--- Directions for this task ---
For this exercise, return exactly the lines of the material below that begin at the one with "## Contents <!-- omit in toc -->" and stop after the one with "## Introduction".
=== Section Start ===
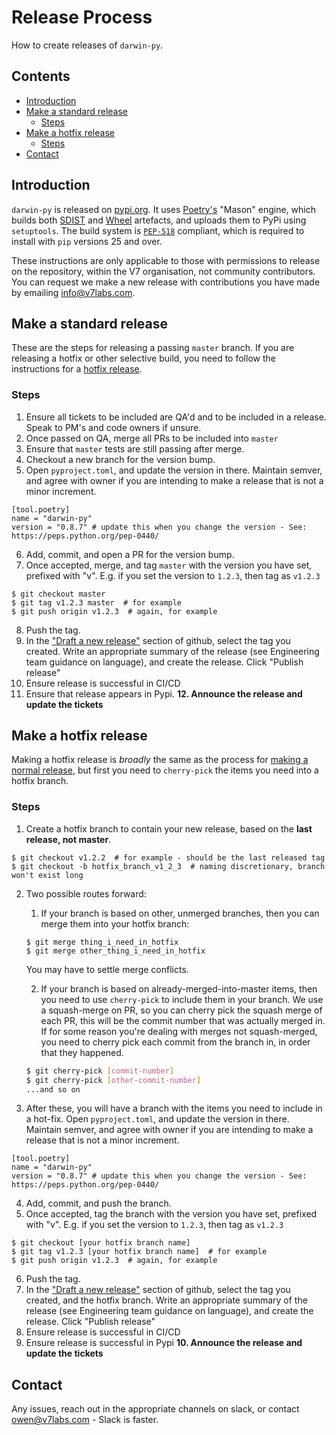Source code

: # Release Process <!-- omit in toc -->

How to create releases of `darwin-py`.

## Contents <!-- omit in toc -->

- [Introduction](#introduction)
- [Make a standard release](#make-a-standard-release)
  - [Steps](#steps)
- [Make a hotfix release](#make-a-hotfix-release)
  - [Steps](#steps-1)
- [Contact](#contact)


## Introduction

`darwin-py` is released on [pypi.org](https://pypi.org/project/darwin-py/).  It uses [Poetry's]([https://poetry-python](https://python-poetry.org/)) "Mason" engine, which builds both [SDIST](https://docs.python.org/3/distutils/sourcedist.html) and [Wheel](https://pythonwheels.com/) artefacts, and uploads them to PyPi using `setuptools`.  The build system is [`PEP-518`](https://peps.python.org/pep-0518/) compliant, which is required to install with `pip` versions 25 and over.

These instructions are only applicable to those with permissions to release on the repository, within the V7 organisation, not community contributors.  You can request we make a new release with contributions you have made by emailing [info@v7labs.com](mailto:info@v7labs.com).

## Make a standard release

These are the steps for releasing a passing `master` branch.  If you are releasing a hotfix or other selective build, you need to follow the instructions for a [hotfix release](#make-a-hotfix-release).

### Steps

1. Ensure all tickets to be included are QA'd and to be included in a release.  Speak to PM's and code owners if unsure.
2. Once passed on QA, merge all PRs to be included into `master`
3. Ensure that `master` tests are still passing after merge.
4. Checkout a new branch for the version bump.
5. Open `pyproject.toml`, and update the version in there.  Maintain semver, and agree with owner if you are intending to make a release that is not a minor increment.
```
[tool.poetry]
name = "darwin-py"
version = "0.8.7" # update this when you change the version - See: https://peps.python.org/pep-0440/
```
6. Add, commit, and open a PR for the version bump.  
7. Once accepted, merge, and tag `master` with the version you have set, prefixed with "v".  E.g. if you set the version to `1.2.3`, then tag as `v1.2.3`
```shell
$ git checkout master
$ git tag v1.2.3 master  # for example
$ git push origin v1.2.3  # again, for example
```
8. Push the tag.
9.  In the ["Draft a new release"](https://github.com/v7labs/darwin-py/releases/new) section of github, select the tag you created.  Write an appropriate summary of the release (see Engineering team guidance on language), and create the release.  Click "Publish release"
10. Ensure release is successful in CI/CD
11. Ensure that release appears in Pypi.
**12. Announce the release and update the tickets**

## Make a hotfix release

Making a hotfix release is _broadly_ the same as the process for [making a normal release](#make-a-standard-release), but first you need to `cherry-pick` the items you need into a hotfix branch.

### Steps

1. Create a hotfix branch to contain your new release, based on the **last release, not master**.
```shell
$ git checkout v1.2.2  # for example - should be the last released tag
$ git checkout -b hotfix_branch_v1_2_3  # naming discretionary, branch won't exist long 
```
2. Two possible routes forward:
   1. If your branch is based on other, unmerged branches, then you can merge them into your hotfix branch:
    ```shell
    $ git merge thing_i_need_in_hotfix
    $ git merge other_thing_i_need_in_hotfix
    ```

    You may have to settle merge conflicts.

   2. If your branch is based on already-merged-into-master items, then you need to use `cherry-pick` to include them in your branch.  We use a squash-merge on PR, so you can cherry pick the squash merge of each PR, this will be the commit number that was actually merged in.  If for some reason you're dealing with merges not squash-merged, you need to cherry pick each commit from the branch in, in order that they happened.
   ```sh
   $ git cherry-pick [commit-number]
   $ git cherry-pick [other-commit-number]
   ...and so on
   ```
3. After these, you will have a branch with the items you need to include in a hot-fix.  Open `pyproject.toml`, and update the version in there.  Maintain semver, and agree with owner if you are intending to make a release that is not a minor increment.
```
[tool.poetry]
name = "darwin-py"
version = "0.8.7" # update this when you change the version - See: https://peps.python.org/pep-0440/
```
4. Add, commit, and push the branch. 
5. Once accepted, tag the branch with the version you have set, prefixed with "v".  E.g. if you set the version to `1.2.3`, then tag as `v1.2.3`
```shell
$ git checkout [your hotfix branch name]
$ git tag v1.2.3 [your hotfix branch name]  # for example
$ git push origin v1.2.3  # again, for example
```
6. Push the tag.
7.  In the ["Draft a new release"](https://github.com/v7labs/darwin-py/releases/new) section of github, select the tag you created, and the hotfix branch.  Write an appropriate summary of the release (see Engineering team guidance on language), and create the release.  Click "Publish release"
8.  Ensure release is successful in CI/CD
9.  Ensure release is successful in Pypi
**10. Announce the release and update the tickets**

## Contact

Any issues, reach out in the appropriate channels on slack, or contact owen@v7labs.com - Slack is faster.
=== Section End ===
--- Exercise solution ---
## Contents <!-- omit in toc -->

- [Introduction](#introduction)
- [Make a standard release](#make-a-standard-release)
  - [Steps](#steps)
- [Make a hotfix release](#make-a-hotfix-release)
  - [Steps](#steps-1)
- [Contact](#contact)


## Introduction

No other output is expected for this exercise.